--- SUPPLIED ENTRIES Enclosed Below ---
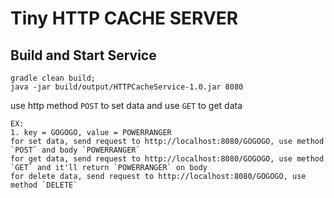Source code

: # Tiny HTTP CACHE SERVER

## Build and Start Service
	
	gradle clean build;
	java -jar build/output/HTTPCacheService-1.0.jar 8080

use http method `POST` to set data and use `GET` to get data

	EX: 
	1. key = GOGOGO, value = POWERRANGER
	for set data, send request to http://localhost:8080/GOGOGO, use method `POST` and body `POWERRANGER`
	for get data, send request to http://localhost:8080/GOGOGO, use method `GET` and it'll return `POWERRANGER` on body
    for delete data, send request to http://localhost:8080/GOGOGO, use method `DELETE`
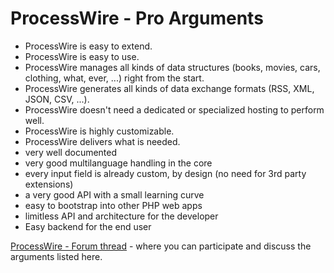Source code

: # ProcessWire - Pro Arguments

*   ProcessWire is easy to extend.
*   ProcessWire is easy to use.
*   ProcessWire manages all kinds of data structures (books, movies, cars, clothing, what, ever, ...) right from the start.
*   ProcessWire generates all kinds of data exchange formats (RSS, XML, JSON, CSV, ...).
*   ProcessWire doesn't need a dedicated or specialized hosting to perform well.
*   ProcessWire is highly customizable.
*   ProcessWire delivers what is needed.
*   very well documented
*   very good multilanguage handling in the core
*   every input field is already custom, by design (no need for 3rd party extensions)
*   a very good API with a small learning curve
*   easy to bootstrap into other PHP web apps
*   limitless API and architecture for the developer
*   Easy backend for the end user


[ProcessWire - Forum thread](https://processwire.com/talk/topic/19478-new-blog-post-processwire-vs-wordpress/) - where you can participate and discuss the arguments listed here.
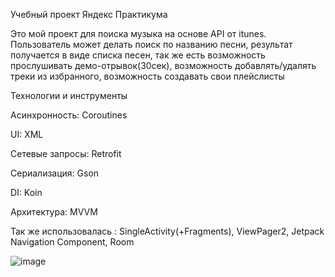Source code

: Учебный проект Яндекс Практикума

Это мой проект для поиска музыка на основе API от itunes. 
Пользователь может делать поиск по названию песни, результат получается в виде списка песен, так же есть возможность прослушивать демо-отрывок(30сек), возможность добавлять/удалять треки из избранного, возможность создавать свои плейслисты

Технологии и инструменты

Асинхронность: Coroutines

UI: XML

Сетевые запросы: Retrofit

Сериализация: Gson

DI: Koin

Архитектура: MVVM

Так же использовалась : SingleActivity(+Fragments), ViewPager2, Jetpack Navigation Component, Room

![image](https://github.com/user-attachments/assets/5b2e417b-49f2-4cba-bf01-f7d0f46a51f9)


					

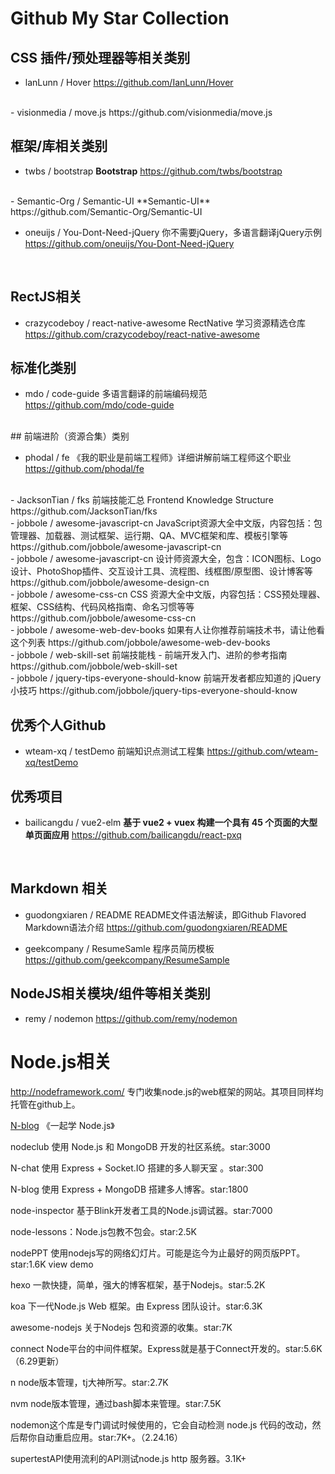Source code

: # Github My Star Collection

## CSS 插件/预处理器等相关类别

- lanLunn / Hover
https://github.com/IanLunn/Hover
<br>
- visionmedia / move.js
https://github.com/visionmedia/move.js

## 框架/库相关类别

- twbs / bootstrap **Bootstrap**
https://github.com/twbs/bootstrap
<br>
- Semantic-Org / Semantic-UI **Semantic-UI**
https://github.com/Semantic-Org/Semantic-UI

- oneuijs / You-Dont-Need-jQuery 你不需要jQuery，多语言翻译jQuery示例
https://github.com/oneuijs/You-Dont-Need-jQuery
<br>

## RectJS相关

- crazycodeboy / react-native-awesome RectNative 学习资源精选仓库
https://github.com/crazycodeboy/react-native-awesome

## 标准化类别

- mdo / code-guide 多语言翻译的前端编码规范 
https://github.com/mdo/code-guide
<br>
## 前端进阶（资源合集）类别

- phodal / fe 《我的职业是前端工程师》详细讲解前端工程师这个职业
https://github.com/phodal/fe
<br>
- JacksonTian / fks 前端技能汇总 Frontend Knowledge Structure
https://github.com/JacksonTian/fks
<br>
- jobbole / awesome-javascript-cn JavaScript资源大全中文版，内容包括：包管理器、加载器、测试框架、运行期、QA、MVC框架和库、模板引擎等
https://github.com/jobbole/awesome-javascript-cn
<br>
- jobbole / awesome-javascript-cn 设计师资源大全，包含：ICON图标、Logo设计、PhotoShop插件、交互设计工具、流程图、线框图/原型图、设计博客等
https://github.com/jobbole/awesome-design-cn
<br>
- jobbole / awesome-css-cn CSS 资源大全中文版，内容包括：CSS预处理器、框架、CSS结构、代码风格指南、命名习惯等等
https://github.com/jobbole/awesome-css-cn
<br>
- jobbole / awesome-web-dev-books 如果有人让你推荐前端技术书，请让他看这个列表
https://github.com/jobbole/awesome-web-dev-books
<br>
- jobbole / web-skill-set 前端技能栈 - 前端开发入门、进阶的参考指南
https://github.com/jobbole/web-skill-set
<br>
- jobbole / jquery-tips-everyone-should-know 前端开发者都应知道的 jQuery 小技巧
https://github.com/jobbole/jquery-tips-everyone-should-know
<br>

## 优秀个人Github

- wteam-xq / testDemo 前端知识点测试工程集
  https://github.com/wteam-xq/testDemo
  <br>

## 优秀项目

- bailicangdu / vue2-elm **基于 vue2 + vuex 构建一个具有 45 个页面的大型单页面应用**
https://github.com/bailicangdu/react-pxq
<br>


## Markdown 相关

- guodongxiaren / README README文件语法解读，即Github Flavored Markdown语法介绍
https://github.com/guodongxiaren/README

- geekcompany / ResumeSamle 程序员简历模板
https://github.com/geekcompany/ResumeSample

## NodeJS相关模块/组件等相关类别

- remy / nodemon
https://github.com/remy/nodemon

# Node.js相关

http://nodeframework.com/ 专门收集node.js的web框架的网站。其项目同样均托管在github上。

[N-blog](https://github.com/nswbmw/N-blog) 《一起学 Node.js》

nodeclub 使用 Node.js 和 MongoDB 开发的社区系统。star:3000

N-chat 使用 Express + Socket.IO 搭建的多人聊天室 。star:300

N-blog 使用 Express + MongoDB 搭建多人博客。star:1800

node-inspector 基于Blink开发者工具的Node.js调试器。star:7000

node-lessons：Node.js包教不包会。star:2.5K

nodePPT 使用nodejs写的网络幻灯片。可能是迄今为止最好的网页版PPT。star:1.6K view demo

hexo 一款快捷，简单，强大的博客框架，基于Nodejs。star:5.2K

koa 下一代Node.js Web 框架。由 Express 团队设计。star:6.3K

awesome-nodejs 关于Nodejs 包和资源的收集。star:7K

connect Node平台的中间件框架。Express就是基于Connect开发的。star:5.6K（6.29更新）

n node版本管理，tj大神所写。star:2.7K

nvm node版本管理，通过bash脚本来管理。star:7.5K

nodemon这个库是专门调试时候使用的，它会自动检测 node.js 代码的改动，然后帮你自动重启应用。star:7K+。（2.24.16）

supertestAPI使用流利的API测试node.js http 服务器。3.1K+
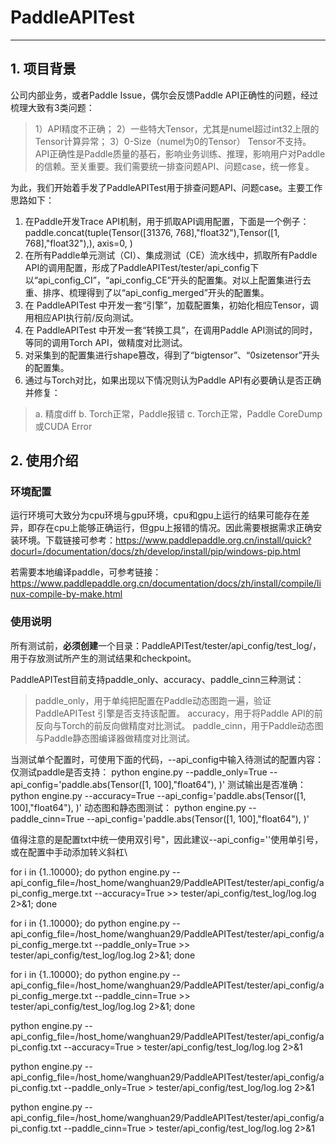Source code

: # PaddleAPITest
******
## 1. 项目背景
公司内部业务，或者Paddle Issue，偶尔会反馈Paddle API正确性的问题，经过梳理大致有3类问题：
>1）API精度不正确；
>2）一些特大Tensor，尤其是numel超过int32上限的Tensor计算异常；
>3）0-Size（numel为0的Tensor） Tensor不支持。
API正确性是Paddle质量的基石，影响业务训练、推理，影响用户对Paddle的信赖。至关重要。我们需要统一排查问题API、问题case，统一修复。

为此，我们开始着手发了PaddleAPITest用于排查问题API、问题case。主要工作思路如下：
1. 在Paddle开发Trace API机制，用于抓取API调用配置，下面是一个例子：
    paddle.concat(tuple(Tensor([31376, 768],"float32"),Tensor([1, 768],"float32"),), axis=0, )
2. 在所有Paddle单元测试（CI）、集成测试（CE）流水线中，抓取所有Paddle API的调用配置，形成了PaddleAPITest/tester/api_config下以“api_config_CI”，“api_config_CE”开头的配置集。对以上配置集进行去重、排序、梳理得到了以“api_config_merged”开头的配置集。
3. 在 PaddleAPITest 中开发一套“引擎”，加载配置集，初始化相应Tensor，调用相应API执行前/反向测试。
4. 在 PaddleAPITest 中开发一套“转换工具”，在调用Paddle API测试的同时，等同的调用Torch API，做精度对比测试。
5. 对采集到的配置集进行shape篡改，得到了“bigtensor”、“0sizetensor”开头的配置集。
6. 通过与Torch对比，如果出现以下情况则认为Paddle API有必要确认是否正确并修复：
>a. 精度diff
>b. Torch正常，Paddle报错
>c. Torch正常，Paddle CoreDump或CUDA Error

## 2. 使用介绍

### 环境配置
运行环境可大致分为cpu环境与gpu环境，cpu和gpu上运行的结果可能存在差异，即存在cpu上能够正确运行，但gpu上报错的情况。因此需要根据需求正确安装环境。下载链接可参考：https://www.paddlepaddle.org.cn/install/quick?docurl=/documentation/docs/zh/develop/install/pip/windows-pip.html

若需要本地编译paddle，可参考链接：https://www.paddlepaddle.org.cn/documentation/docs/zh/install/compile/linux-compile-by-make.html

### 使用说明

所有测试前，**必须创建**一个目录：PaddleAPITest/tester/api_config/test_log/，用于存放测试所产生的测试结果和checkpoint。

PaddleAPITest目前支持paddle_only、accuracy、paddle_cinn三种测试：
>paddle_only，用于单纯把配置在Paddle动态图跑一遍，验证PaddleAPITest 引擎是否支持该配置。
>accuracy，用于将Paddle API的前反向与Torch的前反向做精度对比测试。
>paddle_cinn，用于Paddle动态图与Paddle静态图编译器做精度对比测试。

当测试单个配置时，可使用下面的代码，--api_config中输入待测试的配置内容：
仅测试paddle是否支持：
    python engine.py --paddle_only=True --api_config='paddle.abs(Tensor([1, 100],"float64"), )'
测试输出是否准确：
    python engine.py --accuracy=True --api_config='paddle.abs(Tensor([1, 100],"float64"), )'
动态图和静态图测试：
    python engine.py --paddle_cinn=True --api_config='paddle.abs(Tensor([1, 100],"float64"), )'

值得注意的是配置txt中统一使用双引号"，因此建议--api_config=''使用单引号，或在配置中手动添加转义斜杠\




for i in {1..10000}; do python engine.py --api_config_file=/host_home/wanghuan29/PaddleAPITest/tester/api_config/api_config_merge.txt --accuracy=True >> tester/api_config/test_log/log.log 2>&1; done

for i in {1..10000}; do python engine.py --api_config_file=/host_home/wanghuan29/PaddleAPITest/tester/api_config/api_config_merge.txt --paddle_only=True >> tester/api_config/test_log/log.log 2>&1; done

for i in {1..10000}; do python engine.py --api_config_file=/host_home/wanghuan29/PaddleAPITest/tester/api_config/api_config_merge.txt --paddle_cinn=True >> tester/api_config/test_log/log.log 2>&1; done


python engine.py --api_config_file=/host_home/wanghuan29/PaddleAPITest/tester/api_config/api_config.txt --accuracy=True > tester/api_config/test_log/log.log 2>&1

python engine.py --api_config_file=/host_home/wanghuan29/PaddleAPITest/tester/api_config/api_config.txt --paddle_only=True > tester/api_config/test_log/log.log 2>&1

python engine.py --api_config_file=/host_home/wanghuan29/PaddleAPITest/tester/api_config/api_config.txt --paddle_cinn=True > tester/api_config/test_log/log.log 2>&1

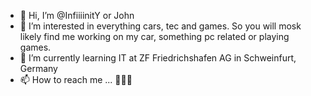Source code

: - 👋 Hi, I’m @InfiiiinitY or John
- 👀 I’m interested in everything cars, tec and games. So you will mosk likely find me working on my car, something pc related or playing games.
- 🌱 I’m currently learning IT at ZF Friedrichshafen AG in Schweinfurt, Germany
- 📫 How to reach me ... 🤷🏽‍♂️

<!---
InfiiiinitY/InfiiiinitY is a ✨ special ✨ repository because its `README.md` (this file) appears on your GitHub profile.
You can click the Preview link to take a look at your changes.
--->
--- End of Enclosed SUPPLIED ENTRIES ---
§ **TASK GOAL**
With pictures removed, write out exactly each line of the entries from the first through the line that holds "in the core".

§ **EXERCISE RESPONSE**
Source code

: # Tiny HTTP CACHE SERVER

## Build and Start Service
	
	gradle clean build;
	java -jar build/output/HTTPCacheService-1.0.jar 8080

use http method `POST` to set data and use `GET` to get data

	EX: 
	1. key = GOGOGO, value = POWERRANGER
	for set data, send request to http://localhost:8080/GOGOGO, use method `POST` and body `POWERRANGER`
	for get data, send request to http://localhost:8080/GOGOGO, use method `GET` and it'll return `POWERRANGER` on body
    for delete data, send request to http://localhost:8080/GOGOGO, use method `DELETE`
Source code

: # ProcessWire - Pro Arguments

*   ProcessWire is easy to extend.
*   ProcessWire is easy to use.
*   ProcessWire manages all kinds of data structures (books, movies, cars, clothing, what, ever, ...) right from the start.
*   ProcessWire generates all kinds of data exchange formats (RSS, XML, JSON, CSV, ...).
*   ProcessWire doesn't need a dedicated or specialized hosting to perform well.
*   ProcessWire is highly customizable.
*   ProcessWire delivers what is needed.
*   very well documented
*   very good multilanguage handling in the core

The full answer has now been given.